OIA also spoke to Dwight Ables on July 22nd, when he said, “The cop just told me that if my dad doesn’t start telling the truth, they’re going to make him take a polygraph test.”
Younginer said that the polygraph was offered to Dwight Ables, not to his father, and that after the issue of the lie detector test came up, Dwight began acting as if he wanted to reverse the report he had filed against his father.
Ables’ story became less believable as time passed. Younginer said, “When he went up to the Sheriff’s Department, he called me and told me that the Sheriff’s Department was going to charge him $65 to go with him to his parents’ house and pick his stuff up. And that’s when I knew something was fishy. And right after that, they offered him a ‘truth test.’”

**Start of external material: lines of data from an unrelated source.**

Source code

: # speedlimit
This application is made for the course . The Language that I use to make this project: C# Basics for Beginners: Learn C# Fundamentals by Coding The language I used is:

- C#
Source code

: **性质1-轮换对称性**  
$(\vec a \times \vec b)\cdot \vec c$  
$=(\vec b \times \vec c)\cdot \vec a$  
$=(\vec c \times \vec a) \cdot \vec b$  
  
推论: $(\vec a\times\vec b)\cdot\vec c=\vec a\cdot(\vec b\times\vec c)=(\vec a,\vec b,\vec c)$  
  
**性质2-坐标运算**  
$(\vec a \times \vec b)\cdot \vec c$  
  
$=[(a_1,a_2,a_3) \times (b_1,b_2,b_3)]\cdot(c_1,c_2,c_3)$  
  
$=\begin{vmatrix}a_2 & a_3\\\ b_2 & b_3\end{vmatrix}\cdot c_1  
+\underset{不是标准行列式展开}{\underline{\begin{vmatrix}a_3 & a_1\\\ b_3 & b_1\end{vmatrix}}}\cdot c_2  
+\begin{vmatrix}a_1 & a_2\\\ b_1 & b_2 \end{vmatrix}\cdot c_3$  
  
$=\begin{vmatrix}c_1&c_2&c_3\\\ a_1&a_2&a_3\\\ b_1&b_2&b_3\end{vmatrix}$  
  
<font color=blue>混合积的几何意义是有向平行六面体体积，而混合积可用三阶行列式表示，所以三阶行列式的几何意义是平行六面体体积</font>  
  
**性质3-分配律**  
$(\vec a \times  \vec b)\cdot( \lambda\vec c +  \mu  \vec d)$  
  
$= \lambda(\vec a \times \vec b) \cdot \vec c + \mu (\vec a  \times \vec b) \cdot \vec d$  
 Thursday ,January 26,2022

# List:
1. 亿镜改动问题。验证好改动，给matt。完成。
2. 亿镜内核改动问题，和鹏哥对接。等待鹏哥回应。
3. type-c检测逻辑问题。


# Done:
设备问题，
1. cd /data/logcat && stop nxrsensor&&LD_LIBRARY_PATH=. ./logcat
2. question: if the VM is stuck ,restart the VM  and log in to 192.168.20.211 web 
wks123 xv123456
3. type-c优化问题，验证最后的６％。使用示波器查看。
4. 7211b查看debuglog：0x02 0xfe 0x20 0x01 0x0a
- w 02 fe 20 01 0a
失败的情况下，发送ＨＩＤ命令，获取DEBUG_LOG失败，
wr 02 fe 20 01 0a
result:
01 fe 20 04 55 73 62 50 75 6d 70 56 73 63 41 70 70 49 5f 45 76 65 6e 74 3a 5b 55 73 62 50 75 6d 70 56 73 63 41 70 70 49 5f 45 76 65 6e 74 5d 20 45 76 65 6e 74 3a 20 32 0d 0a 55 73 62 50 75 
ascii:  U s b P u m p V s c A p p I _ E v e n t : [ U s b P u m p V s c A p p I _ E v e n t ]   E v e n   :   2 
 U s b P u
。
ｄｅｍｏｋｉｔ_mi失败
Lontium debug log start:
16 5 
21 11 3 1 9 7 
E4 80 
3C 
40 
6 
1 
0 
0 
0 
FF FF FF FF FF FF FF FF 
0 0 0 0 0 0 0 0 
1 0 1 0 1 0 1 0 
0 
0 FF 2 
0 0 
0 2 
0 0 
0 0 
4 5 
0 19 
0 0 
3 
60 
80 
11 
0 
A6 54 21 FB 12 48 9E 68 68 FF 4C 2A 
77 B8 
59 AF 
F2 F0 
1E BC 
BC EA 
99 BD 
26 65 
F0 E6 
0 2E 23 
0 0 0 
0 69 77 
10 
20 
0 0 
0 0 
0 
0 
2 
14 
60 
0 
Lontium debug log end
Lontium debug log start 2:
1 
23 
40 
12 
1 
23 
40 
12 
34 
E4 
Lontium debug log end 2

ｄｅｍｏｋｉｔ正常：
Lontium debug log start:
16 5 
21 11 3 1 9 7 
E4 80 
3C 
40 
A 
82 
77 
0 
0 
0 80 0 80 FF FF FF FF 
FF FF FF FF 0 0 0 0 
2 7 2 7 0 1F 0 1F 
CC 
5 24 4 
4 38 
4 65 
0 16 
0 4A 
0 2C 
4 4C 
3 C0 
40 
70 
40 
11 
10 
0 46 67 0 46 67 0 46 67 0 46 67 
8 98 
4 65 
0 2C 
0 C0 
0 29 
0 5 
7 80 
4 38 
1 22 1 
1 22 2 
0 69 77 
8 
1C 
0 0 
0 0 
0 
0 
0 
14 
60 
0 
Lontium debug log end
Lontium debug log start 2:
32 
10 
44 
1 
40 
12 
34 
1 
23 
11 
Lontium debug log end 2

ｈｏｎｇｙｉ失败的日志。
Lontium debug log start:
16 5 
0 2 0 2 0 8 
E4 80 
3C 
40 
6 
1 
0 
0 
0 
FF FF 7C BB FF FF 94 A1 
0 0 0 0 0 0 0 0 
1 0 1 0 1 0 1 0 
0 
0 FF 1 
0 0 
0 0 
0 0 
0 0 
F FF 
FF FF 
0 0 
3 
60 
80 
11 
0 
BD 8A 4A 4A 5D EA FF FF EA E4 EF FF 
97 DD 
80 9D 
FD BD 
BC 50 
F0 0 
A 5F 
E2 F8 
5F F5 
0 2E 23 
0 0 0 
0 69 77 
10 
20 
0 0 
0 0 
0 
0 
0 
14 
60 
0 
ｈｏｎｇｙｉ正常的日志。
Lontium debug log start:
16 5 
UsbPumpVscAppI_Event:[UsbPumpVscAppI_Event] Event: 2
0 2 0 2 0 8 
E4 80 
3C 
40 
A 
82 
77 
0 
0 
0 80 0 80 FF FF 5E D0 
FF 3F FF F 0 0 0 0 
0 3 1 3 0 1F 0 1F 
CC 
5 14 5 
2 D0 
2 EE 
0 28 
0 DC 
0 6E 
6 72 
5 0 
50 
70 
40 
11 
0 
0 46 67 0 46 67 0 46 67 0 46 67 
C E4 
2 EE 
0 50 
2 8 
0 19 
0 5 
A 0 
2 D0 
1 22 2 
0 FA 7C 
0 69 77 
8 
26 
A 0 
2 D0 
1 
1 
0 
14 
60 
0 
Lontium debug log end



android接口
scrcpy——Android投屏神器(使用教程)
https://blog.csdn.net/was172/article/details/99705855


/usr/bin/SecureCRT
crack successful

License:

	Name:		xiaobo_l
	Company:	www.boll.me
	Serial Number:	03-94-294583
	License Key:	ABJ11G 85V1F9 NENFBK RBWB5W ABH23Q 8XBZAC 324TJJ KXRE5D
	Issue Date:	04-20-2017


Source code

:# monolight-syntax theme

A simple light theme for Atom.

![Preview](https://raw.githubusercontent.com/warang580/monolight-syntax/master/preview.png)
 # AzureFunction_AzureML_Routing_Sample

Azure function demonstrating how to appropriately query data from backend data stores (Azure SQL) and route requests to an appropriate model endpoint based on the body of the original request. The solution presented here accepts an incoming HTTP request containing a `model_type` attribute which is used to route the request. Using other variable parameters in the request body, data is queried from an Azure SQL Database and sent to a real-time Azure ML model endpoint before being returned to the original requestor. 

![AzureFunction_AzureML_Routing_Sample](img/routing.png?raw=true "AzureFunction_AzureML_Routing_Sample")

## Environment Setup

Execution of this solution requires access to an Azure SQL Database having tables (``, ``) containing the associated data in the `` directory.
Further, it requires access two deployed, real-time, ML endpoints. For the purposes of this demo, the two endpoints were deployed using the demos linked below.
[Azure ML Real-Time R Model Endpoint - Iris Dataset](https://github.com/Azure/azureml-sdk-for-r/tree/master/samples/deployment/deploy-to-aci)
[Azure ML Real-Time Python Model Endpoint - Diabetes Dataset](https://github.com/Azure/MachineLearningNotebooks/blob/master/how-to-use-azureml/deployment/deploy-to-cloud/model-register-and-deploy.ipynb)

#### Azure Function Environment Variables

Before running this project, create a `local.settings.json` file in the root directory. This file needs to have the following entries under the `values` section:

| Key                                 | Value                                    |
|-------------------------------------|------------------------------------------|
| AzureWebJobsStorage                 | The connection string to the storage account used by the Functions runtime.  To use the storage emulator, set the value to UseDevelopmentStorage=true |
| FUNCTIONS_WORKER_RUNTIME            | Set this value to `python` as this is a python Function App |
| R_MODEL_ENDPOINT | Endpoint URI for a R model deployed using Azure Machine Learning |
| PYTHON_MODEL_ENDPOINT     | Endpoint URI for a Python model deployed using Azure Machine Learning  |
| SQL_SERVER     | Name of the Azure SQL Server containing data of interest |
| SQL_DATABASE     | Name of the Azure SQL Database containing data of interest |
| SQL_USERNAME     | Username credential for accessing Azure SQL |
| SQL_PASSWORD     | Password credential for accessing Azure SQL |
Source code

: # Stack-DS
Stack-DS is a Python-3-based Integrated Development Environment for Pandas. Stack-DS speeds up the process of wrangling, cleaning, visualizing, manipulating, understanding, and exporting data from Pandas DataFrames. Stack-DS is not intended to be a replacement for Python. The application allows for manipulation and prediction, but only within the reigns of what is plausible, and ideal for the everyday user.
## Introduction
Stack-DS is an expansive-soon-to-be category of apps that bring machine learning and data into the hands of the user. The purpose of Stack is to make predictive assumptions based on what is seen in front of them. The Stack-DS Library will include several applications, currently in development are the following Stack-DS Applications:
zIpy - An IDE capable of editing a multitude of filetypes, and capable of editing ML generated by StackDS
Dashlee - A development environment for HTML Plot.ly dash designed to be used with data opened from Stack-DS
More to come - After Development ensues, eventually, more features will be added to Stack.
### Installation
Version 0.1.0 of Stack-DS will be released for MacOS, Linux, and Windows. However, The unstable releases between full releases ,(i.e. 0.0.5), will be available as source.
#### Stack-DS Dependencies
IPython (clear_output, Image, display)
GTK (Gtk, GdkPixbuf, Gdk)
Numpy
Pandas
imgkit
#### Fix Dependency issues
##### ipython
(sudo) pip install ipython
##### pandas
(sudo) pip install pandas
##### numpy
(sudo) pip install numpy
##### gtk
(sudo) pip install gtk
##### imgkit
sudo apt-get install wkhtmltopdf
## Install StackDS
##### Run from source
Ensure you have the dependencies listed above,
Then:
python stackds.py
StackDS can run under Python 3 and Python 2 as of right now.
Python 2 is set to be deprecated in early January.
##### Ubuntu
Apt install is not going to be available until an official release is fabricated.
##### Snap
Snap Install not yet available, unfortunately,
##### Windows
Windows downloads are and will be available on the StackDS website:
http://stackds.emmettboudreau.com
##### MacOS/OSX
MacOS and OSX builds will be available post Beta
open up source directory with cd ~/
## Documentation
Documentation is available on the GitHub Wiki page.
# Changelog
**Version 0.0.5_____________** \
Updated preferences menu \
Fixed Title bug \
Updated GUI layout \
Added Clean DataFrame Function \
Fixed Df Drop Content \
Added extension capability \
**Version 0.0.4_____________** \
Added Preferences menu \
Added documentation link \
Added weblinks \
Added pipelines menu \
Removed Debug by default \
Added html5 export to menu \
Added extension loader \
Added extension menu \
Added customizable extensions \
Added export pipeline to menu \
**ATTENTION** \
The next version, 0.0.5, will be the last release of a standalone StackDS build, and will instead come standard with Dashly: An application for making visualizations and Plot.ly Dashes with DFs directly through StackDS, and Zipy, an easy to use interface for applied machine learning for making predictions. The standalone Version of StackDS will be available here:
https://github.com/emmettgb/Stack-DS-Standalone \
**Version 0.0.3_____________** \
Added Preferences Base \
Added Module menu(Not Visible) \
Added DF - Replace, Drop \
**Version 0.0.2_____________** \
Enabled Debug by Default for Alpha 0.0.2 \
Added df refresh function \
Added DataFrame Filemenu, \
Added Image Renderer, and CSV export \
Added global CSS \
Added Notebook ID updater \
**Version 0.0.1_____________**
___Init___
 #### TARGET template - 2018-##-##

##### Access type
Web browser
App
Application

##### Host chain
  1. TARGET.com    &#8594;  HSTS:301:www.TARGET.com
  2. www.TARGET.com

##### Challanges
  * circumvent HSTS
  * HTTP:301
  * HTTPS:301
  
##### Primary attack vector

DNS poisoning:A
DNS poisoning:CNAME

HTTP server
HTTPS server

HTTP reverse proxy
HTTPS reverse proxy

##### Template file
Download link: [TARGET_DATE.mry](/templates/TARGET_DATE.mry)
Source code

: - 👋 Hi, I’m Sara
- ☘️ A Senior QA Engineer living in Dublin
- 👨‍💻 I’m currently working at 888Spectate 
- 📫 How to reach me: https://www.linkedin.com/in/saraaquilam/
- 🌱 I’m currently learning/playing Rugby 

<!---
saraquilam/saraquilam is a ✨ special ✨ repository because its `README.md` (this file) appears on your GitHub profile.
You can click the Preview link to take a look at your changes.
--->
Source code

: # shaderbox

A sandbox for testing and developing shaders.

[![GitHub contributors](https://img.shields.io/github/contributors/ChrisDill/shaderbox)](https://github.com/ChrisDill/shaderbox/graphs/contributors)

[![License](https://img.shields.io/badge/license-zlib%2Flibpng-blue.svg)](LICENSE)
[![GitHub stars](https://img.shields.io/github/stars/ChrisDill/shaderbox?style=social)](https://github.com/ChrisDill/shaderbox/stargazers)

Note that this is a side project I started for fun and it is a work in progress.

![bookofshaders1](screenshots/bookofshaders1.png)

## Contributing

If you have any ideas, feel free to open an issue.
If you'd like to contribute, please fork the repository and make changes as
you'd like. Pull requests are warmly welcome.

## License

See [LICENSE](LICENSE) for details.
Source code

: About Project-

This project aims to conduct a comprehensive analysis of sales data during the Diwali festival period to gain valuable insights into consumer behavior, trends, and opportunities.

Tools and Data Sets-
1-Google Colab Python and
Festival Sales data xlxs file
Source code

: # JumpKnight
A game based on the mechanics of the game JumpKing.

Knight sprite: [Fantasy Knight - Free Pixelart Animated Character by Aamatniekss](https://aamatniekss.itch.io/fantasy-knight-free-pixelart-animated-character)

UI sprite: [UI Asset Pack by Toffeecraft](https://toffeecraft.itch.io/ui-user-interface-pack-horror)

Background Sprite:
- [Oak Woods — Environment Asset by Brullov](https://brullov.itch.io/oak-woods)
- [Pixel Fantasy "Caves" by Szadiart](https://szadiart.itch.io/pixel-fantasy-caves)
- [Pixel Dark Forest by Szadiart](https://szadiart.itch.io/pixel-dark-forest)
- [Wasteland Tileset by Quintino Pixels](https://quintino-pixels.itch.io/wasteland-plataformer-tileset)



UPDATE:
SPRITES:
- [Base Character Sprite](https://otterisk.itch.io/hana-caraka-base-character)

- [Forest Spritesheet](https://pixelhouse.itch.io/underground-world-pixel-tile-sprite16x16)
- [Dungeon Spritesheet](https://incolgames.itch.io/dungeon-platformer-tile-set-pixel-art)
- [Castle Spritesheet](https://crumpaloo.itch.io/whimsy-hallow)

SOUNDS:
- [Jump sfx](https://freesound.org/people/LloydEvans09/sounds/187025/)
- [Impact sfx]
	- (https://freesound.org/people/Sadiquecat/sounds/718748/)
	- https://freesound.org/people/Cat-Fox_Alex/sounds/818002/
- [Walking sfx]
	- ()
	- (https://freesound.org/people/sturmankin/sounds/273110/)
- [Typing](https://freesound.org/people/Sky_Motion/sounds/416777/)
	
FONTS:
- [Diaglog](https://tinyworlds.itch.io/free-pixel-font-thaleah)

When Younginer found out that the Sheriff’s Department had issued a warrant for Ables, he (and others who had been caring for Ables) convinced Ables to turn himself in. “He was really upset and thought everybody was after him. I think he thought everybody was mad at him and attacking him, and that something bad could happen to him. I’m sure he was pretty depressed. That was my biggest fear, that he would do something bad to himself because he realized how much trouble he was in,” Younginer said. “Not that he didn’t cause us a lot of trouble,” Younginer continued.
Through all of this, Younginer says the thing he is most impressed by is how the Anderson County Sheriff’s Department handled the situation. “They were phenomenal. They were totally open to working with gay groups to figure out what happened. They didn’t take sides; there was no favoritism. There were facts. It didn’t matter if it was gay, straight, whatever. Nothing about this kid being gay affected the investigation or how they handled it. It’s sad to say I was shocked, but I was,” he said.
Younginer, like others, fears that if something like this happens again, Aesop’s tale of the boy who cried wolf may become apparent. “Even though this was a boy who cried wolf situation, it shouldn’t affect the next time something like this happens,” Younginer said.
Upstate South Carolina’s gay community is not “throwing him under a bus, either,” Younginer said. “Nobody’s mad, everybody was upset, but everybody still wants to help him because they realize that it’s not that he caused us that big of a problem, but the fact that he was screaming for help in the wrong way, he obviously still needs help,” he continued.